Очень много художников уехало. Оголился фронт, но потом художники cтали снова появляться, сегодня их до фига. Вот, например, Ира Корина, Андрей Кузькин — изумительные авторы. Краснодарская группа ЗИП — тоже чудесная. Там комьюнити внутри города развивается само по себе, и это радостно. Слава богу! Внутренняя ситуация, например в Краснодаре, — это не частный случай, это правило.

Эйфория 1990-х закончилась, начался сложный этап новых ситуаций. В 2000-х Россия пытается наверстать упущенное, пытается формировать себя как страну, которая определяет современное мироустройство. С искусством это тоже, безусловно, связано. Если в 1990-х было уничтожение, то 2000-е — это воспроизведение лучшего, что было в андеграунде. 

Главный итог нулевых — народ стал богатеть. Это удивительно. Немножко раздышался, стал себе позволять то, чего не мог позволить раньше, стал просто дышать. Это большое достижение, надо сказать. Мне кажется, что вообще вектор был выбран правильный. Меня в нулевые больше всего беспокоило, что мир идёт к войне. Тогда всё и началось. Речь Путина в Мюнхене — эти ребята его слушали, хохотали, не понимали, почему вдруг уничтоженная Россия подаёт голос, какое она имеет право? А в творчестве у меня был роскошный проект с пилой, где мир распиливается пополам. Это про отношения между Западной Римской Империей и Восточной Римской Империей: между ними проходит очень чёткая граница, которая взорвалась на Балканах в 1990-е и до сих пор взрывается в других местах. Дело в том, что та пила стоит на той дороге, которая вела из Рима в Константинополь, и, с одной стороны, это разделение, с другой — соединение. Мы всё-таки христиане, хоть есть западный менталитет, есть восточный менталитет. Грубо говоря, это как инь-ян. Можно ли моё искусство назвать политическим? Думаю, да. Я касаюсь политических проблем художественными средствами.
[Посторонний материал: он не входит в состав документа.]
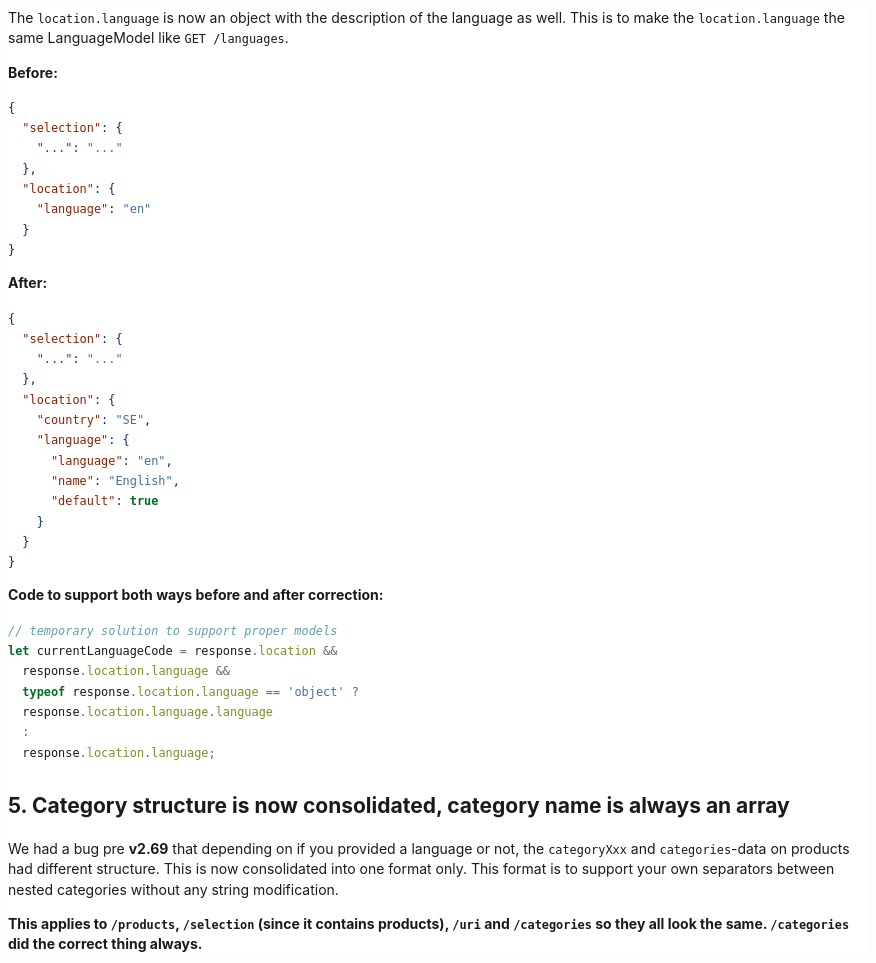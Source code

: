 The `location.language` is now an object with the description of the language as well. This is to make the `location.language` the same LanguageModel like `GET /languages`.

**Before:**

```json
{
  "selection": {
    "...": "..."
  },
  "location": {
    "language": "en"
  }
}
```

**After:**

```json
{
  "selection": {
    "...": "..."
  },
  "location": {
    "country": "SE",
    "language": {
      "language": "en",
      "name": "English",
      "default": true
    }
  }
}
```

**Code to support both ways before and after correction:**

```js
// temporary solution to support proper models
let currentLanguageCode = response.location && 
  response.location.language && 
  typeof response.location.language == 'object' ?
  response.location.language.language
  :
  response.location.language;
```

## 5. Category structure is now consolidated, category name is always an array

We had a bug pre **v2.69** that depending on if you provided a language or not, the `categoryXxx` and `categories`-data on products had different structure. This is now consolidated into one format only. This format is to support your own separators between nested categories without any string modification. 

**This applies to `/products`, `/selection` (since it contains products), `/uri` and `/categories` so they all look the same. `/categories` did the correct thing always.**
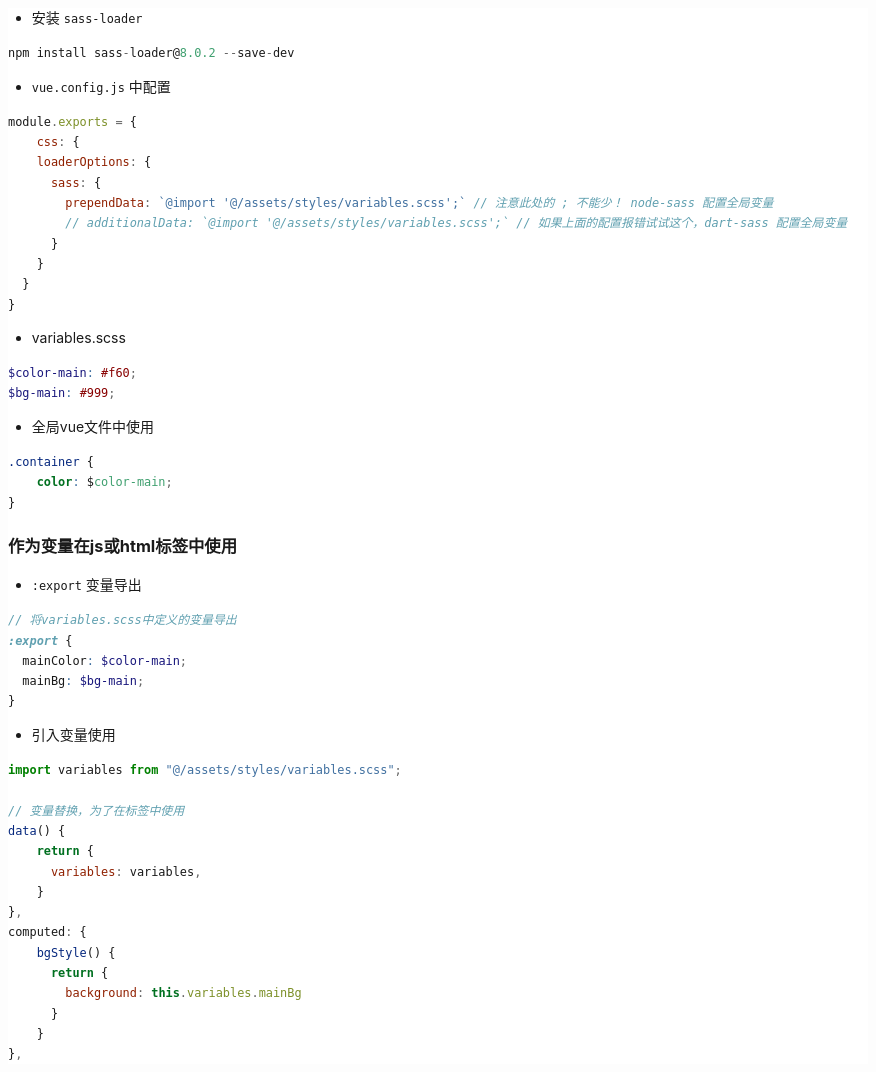 - 安装 `sass-loader`

```js
npm install sass-loader@8.0.2 --save-dev

```

- `vue.config.js` 中配置
  
```js
module.exports = {
    css: {
    loaderOptions: {
      sass: {
        prependData: `@import '@/assets/styles/variables.scss';` // 注意此处的 ; 不能少！ node-sass 配置全局变量
        // additionalData: `@import '@/assets/styles/variables.scss';` // 如果上面的配置报错试试这个，dart-sass 配置全局变量
      }
    }
  }
}

```

- variables.scss
  
```scss
$color-main: #f60;
$bg-main: #999;
```

- 全局vue文件中使用
  
```css
.container {
	color: $color-main;
}
```

### 作为变量在js或html标签中使用

- `:export` 变量导出

```scss
// 将variables.scss中定义的变量导出
:export {
  mainColor: $color-main;
  mainBg: $bg-main;
}

```

- 引入变量使用

```js
import variables from "@/assets/styles/variables.scss";

// 变量替换，为了在标签中使用
data() {
    return {
      variables: variables,
    }
},
computed: {
    bgStyle() {
      return {
        background: this.variables.mainBg
      }
    }
},
```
«С колесом в голове» — это то, что я увидел на Афоне. Когда монахи крутят паникадило. В опредёленный момент они его раскручивают, и ты понимаешь, что это Вселенная — вдруг, все эти планеты над тобой кружатся, и это Господь. То есть монах, конечно, раскручивает. Он говорит: мир устроен вот так. И начинает раскручивать хорос. Ёлы-палы, точно! Мир так устроен. Удивительный афонский образ, я больше нигде такого не видел. Я несколько охренел, когда мне за «Колесо» дали премию Кандинского вот сейчас. Я не то чтобы не был готов — у меня просто откровенно сказано, что Крым наш, в этой инсталляции «С колесом в голове». И вдруг — раз — и класс. 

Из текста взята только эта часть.